PGY-1 handle medical students- assign them patients to see, review their notes, teach? - interns can certainly teach and review med student notes, but the senior is the one overseeing the students, teaching them, and assigning patients.
PGY-2/3 there for supervision? - yes

PGY-1 presents all cases at morning report. PGY-2/3 never do morning report? May/should attend. Residents of all levels do case presentations at my program.

Sorry I wasn't clear.

When I asked when does night float start I meant what time does the shift start?
Start 6pm signout in the afternoon and then start morning signout at 7am? Start signout at 5pm and 7am? Start 8pm signout and 7am? Any program already adjusting hours/shifts so a 24hr call can be done on wards since the intern hour restriction is gone?

In terms of extra paperwork I understand addendums are viewed that way.
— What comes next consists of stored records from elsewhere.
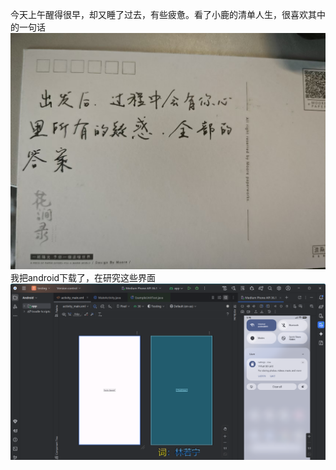 今天上午醒得很早，却又睡了过去，有些疲惫。看了小鹿的清单人生，很喜欢其中的一句话
![do it](./picture/8980fe19b3a6973e7e8640da423a2eb3.jpg)
我把android下载了，在研究这些界面
![android](./picture/image.png)
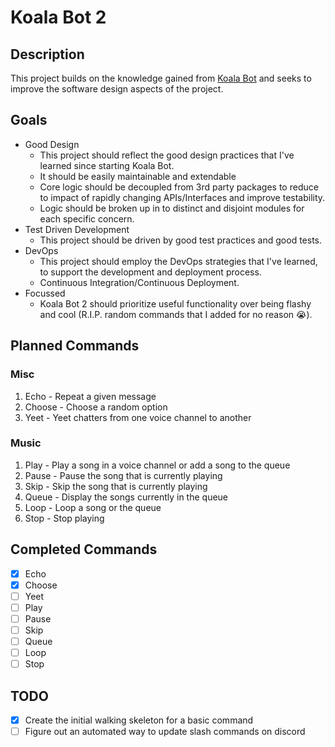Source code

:# Koala Bot 2

## Description

This project builds on the knowledge gained from [Koala Bot](https://github.com/D3h4n/Koala-Bot) and
seeks to improve
the software design aspects of the project.

## Goals

- Good Design
  - This project should reflect the good design practices that I've learned since starting Koala
    Bot.
  - It should be easily maintainable and extendable
  - Core logic should be decoupled from 3rd party packages to reduce to impact of rapidly changing
    APIs/Interfaces and improve testability.
  - Logic should be broken up in to distinct and disjoint modules for each specific concern.
- Test Driven Development
  - This project should be driven by good test practices and good tests.
- DevOps
  - This project should employ the DevOps strategies that I've learned, to support the development
    and deployment process.
  - Continuous Integration/Continuous Deployment.
- Focussed
  - Koala Bot 2 should prioritize useful functionality over being flashy and cool (R.I.P. random
    commands that I added for no reason :sob:).

## Planned Commands

### Misc

1. Echo - Repeat a given message
2. Choose - Choose a random option
2. Yeet - Yeet chatters from one voice channel to another

### Music

1. Play - Play a song in a voice channel or add a song to the queue
2. Pause - Pause the song that is currently playing
3. Skip - Skip the song that is currently playing
4. Queue - Display the songs currently in the queue
5. Loop - Loop a song or the queue
6. Stop - Stop playing

## Completed Commands

- [x] Echo
- [x] Choose
- [ ] Yeet
- [ ] Play
- [ ] Pause
- [ ] Skip
- [ ] Queue
- [ ] Loop
- [ ] Stop

## TODO

- [x] Create the initial walking skeleton for a basic command
- [ ] Figure out an automated way to update slash commands on discord
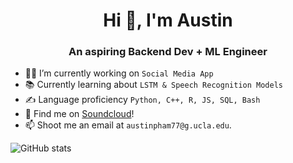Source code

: <h1 align="center">Hi 👋, I'm Austin</h1>
<h3 align="center">An aspiring Backend Dev + ML Engineer</h3>

- 🏋️‍♂️ I’m currently working on `Social Media App`
- 📚 Currently learning about `LSTM & Speech Recognition Models`
- ✍️ Language proficiency `Python, C++, R, JS, SQL, Bash`
- 🎹 Find me on [Soundcloud](https://soundcloud.com/austin-pham-40930406)!
- 📫 Shoot me an email at `austinpham77@g.ucla.edu`.

![GitHub stats](https://github-readme-stats.vercel.app/api?username=onlypham&count_private=true&show_icons=true&theme=dark)
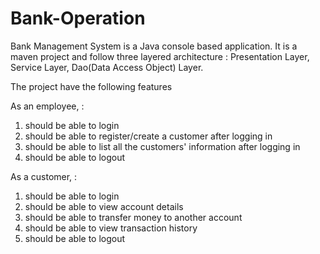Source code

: # Bank-Operation

Bank Management System is a Java console based application. 
It is a maven project and follow three layered architecture :
Presentation Layer, Service Layer, Dao(Data Access Object) Layer. 

The project have the following features 

As an employee, :
1. should be able to login 
2. should be able to register/create a customer after logging in 
3. should be able to list all the customers' information after logging in 
4. should be able to logout 

As a customer, :
1. should be able to login 
2. should be able to view account details 
3. should be able to transfer money to another account 
4. should be able to view transaction history 
5. should be able to logout 
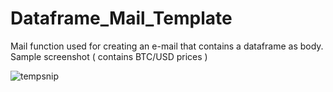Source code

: # Dataframe_Mail_Template

Mail function used for creating an e-mail that contains a dataframe as body. Sample screenshot ( contains BTC/USD prices )

![tempsnip](https://user-images.githubusercontent.com/42588650/230730785-fef88091-df90-41b8-b761-8632128acd03.jpg)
Having seniors (2/3) write something I think is relevant simply b/c some point quickly in the future having 20-30 or more depending on your hospitalist group all at once is a shock once the trainee support is gone. Having senior write notes on those the subi covers would also achieve that goal. No one likes to write notes but end of day that's as apart of medicine as your stethoscope and it is a skill that needs to be developed and expanded like everything else. How does a (2/3) improve their medical/legal verbiage if again they never really write a note or possibly anything after intern year was my thought and concern.

Our night float is 7-7. There's a senior and an intern doing a 24 every week that gives the night team their night off.

I still write plenty of notes as a senior. You're not always on wards and you don't always have an intern under you, especially on electives. For wards, I write addendums to the sub-I notes, I do a couple H&Ps on night float if we have a lot of admissions, I have my continuity clinic every week. You never stop writing notes.